That sounds like the Color Picker, which works a bit differently in ID than in Illustrator or Photoshop. If the cursor is not in one of the RGB fields when you say OK you won't get RGB color. You can see this by noting the text in the Add ... Swatch button. My guess is you added the color as the CMYK conversion which is a bit lighter.
You might want to use the panel menu in the Swatches panel instead, or the new swatch button at the bottom of the panel while holding down the Alt key to open the new swatch definition dialog. You want to create a Process color and change the type to RGB, then enter the values in the RGB fields. Or if what you want is really Pantone 249U you can define a Spot swatch and choose Pantone Solid Uncoated and then specify the 249. I'll warn you though, that CS6 uses Lab values for displaying spot colors and 249U is considerably lighter than either the RGB you specified or the 249C. In earlier versions the book value conversions were used.
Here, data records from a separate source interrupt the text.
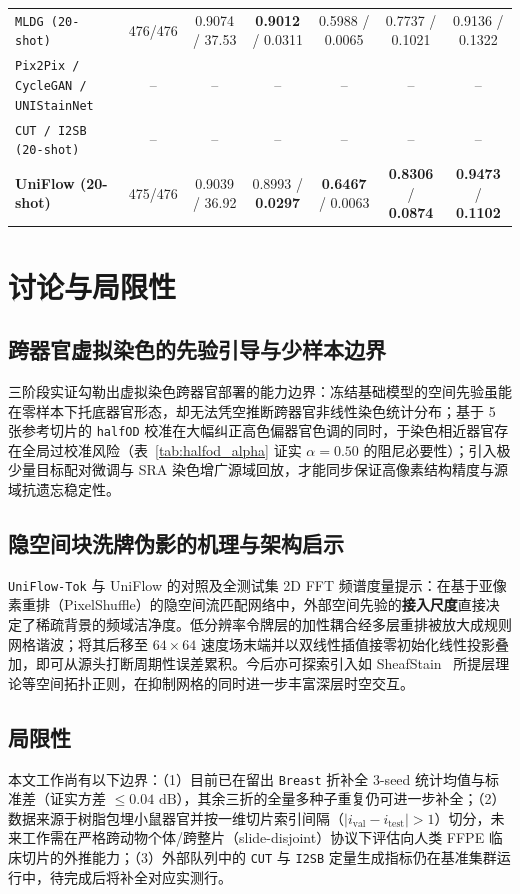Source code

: \documentclass[journal]{IEEEtran}
\newcommand{\methodname}{UniFlow}
\begin{document}
\begin{table}[!t]
{\begin{tabular}{lcccccc}
\texttt{MLDG (20-shot)} & 476/476 & 0.9074 / 37.53 & \textbf{0.9012} / 0.0311 & 0.5988 / 0.0065 & 0.7737 / 0.1021 & 0.9136 / 0.1322 \\
\texttt{Pix2Pix / CycleGAN / UNIStainNet} & -- & -- & -- & -- & -- & -- \\
\texttt{CUT / I2SB (20-shot)} & -- & -- & -- & -- & -- & -- \\
\textbf{\methodname{} (20-shot)} & 475/476 & 0.9039 / 36.92 & 0.8993 / \textbf{0.0297} & \textbf{0.6467} / 0.0063 & \textbf{0.8306} / \textbf{0.0874} & \textbf{0.9473} / \textbf{0.1102} \\
\bottomrule
\end{tabular}}
\end{table}

\section{讨论与局限性}
\subsection{跨器官虚拟染色的先验引导与少样本边界}
三阶段实证勾勒出虚拟染色跨器官部署的能力边界：冻结基础模型的空间先验虽能在零样本下托底器官形态，却无法凭空推断跨器官非线性染色统计分布；基于 5 张参考切片的 \texttt{halfOD} 校准在大幅纠正高色偏器官色调的同时，于染色相近器官存在全局过校准风险（表~\ref{tab:halfod_alpha} 证实 $\alpha=0.50$ 的阻尼必要性）；引入极少量目标配对微调与 SRA 染色增广源域回放，才能同步保证高像素结构精度与源域抗遗忘稳定性。

\subsection{隐空间块洗牌伪影的机理与架构启示}
\texttt{UniFlow-Tok} 与 \methodname{} 的对照及全测试集 2D FFT 频谱度量提示：在基于亚像素重排（PixelShuffle）的隐空间流匹配网络中，外部空间先验的\textbf{接入尺度}直接决定了稀疏背景的频域洁净度。低分辨率令牌层的加性耦合经多层重排被放大成规则网格谐波；将其后移至 $64\times 64$ 速度场末端并以双线性插值接零初始化线性投影叠加，即可从源头打断周期性误差累积。今后亦可探索引入如 SheafStain~\cite{ref_sheafstain} 所提层理论等空间拓扑正则，在抑制网格的同时进一步丰富深层时空交互。

\subsection{局限性}
本文工作尚有以下边界：（1）目前已在留出 \texttt{Breast} 折补全 3-seed 统计均值与标准差（证实方差 $\le 0.04\text{ dB}$），其余三折的全量多种子重复仍可进一步补全；（2）数据来源于树脂包埋小鼠器官并按一维切片索引间隔（$|i_{\text{val}} - i_{\text{test}}| > 1$）切分，未来工作需在严格跨动物个体/跨整片（slide-disjoint）协议下评估向人类 FFPE 临床切片的外推能力；（3）外部队列中的 \texttt{CUT} 与 \texttt{I2SB} 定量生成指标仍在基准集群运行中，待完成后将补全对应实测行。
\end{document}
Even when using Lab display values through Ink Manager in CS5, the coated and uncoated swatches incorrectly look the same in ID, and in Illustrator CS5 you would need to turn on overprint preview to see a difference.
Here are a couple of screen captures from PDFs exported from ID CS5 and CS6 using High Quality Print. The colored boxes with the lables were pasted from Illustrator CS5 to be sure I was using the same color definitions and that theywere behaving as native objects. Below are the same boxes placed:
and here is how the screen looked in CS6 in ID (notice the difference in the placed .ai file -- the screen preview is NOT using the Lab values, although it exports with them):
I don't know what the content is and how you present it, but it doesn't sound like a web page. That said, if you choose Web for intent in Document Setup you can still use print size paper sizes for the document and change the rulers after the doc is created to read inches or millimeters or other units of your choice instead of pixels and the file will use default RGB swatches and default to RGB when making new colors.